Action item » Repeat exactly the lines of the entries below from the one with "1. Digital precise" through the one with "TEAMSTER | Code", both ends included, and nothing else.

[Given entries — start]

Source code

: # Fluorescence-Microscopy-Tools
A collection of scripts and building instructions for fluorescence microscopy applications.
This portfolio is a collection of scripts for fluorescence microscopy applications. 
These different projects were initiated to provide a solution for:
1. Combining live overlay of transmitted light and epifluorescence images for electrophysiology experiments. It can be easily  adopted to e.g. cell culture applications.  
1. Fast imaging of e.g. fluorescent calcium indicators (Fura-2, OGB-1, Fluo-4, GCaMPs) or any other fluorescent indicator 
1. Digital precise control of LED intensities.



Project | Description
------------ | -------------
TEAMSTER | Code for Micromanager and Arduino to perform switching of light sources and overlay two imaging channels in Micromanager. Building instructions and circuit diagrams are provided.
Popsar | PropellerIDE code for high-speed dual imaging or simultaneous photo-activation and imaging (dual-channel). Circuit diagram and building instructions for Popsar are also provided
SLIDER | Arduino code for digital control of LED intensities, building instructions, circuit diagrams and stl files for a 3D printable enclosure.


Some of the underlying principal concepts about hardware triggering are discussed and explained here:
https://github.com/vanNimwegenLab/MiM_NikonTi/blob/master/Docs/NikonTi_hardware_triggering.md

[Given entries — finish]

Reply to the exercise »
1. Digital precise control of LED intensities.



Project | Description
------------ | -------------
TEAMSTER | Code for Micromanager and Arduino to perform switching of light sources and overlay two imaging channels in Micromanager. Building instructions and circuit diagrams are provided.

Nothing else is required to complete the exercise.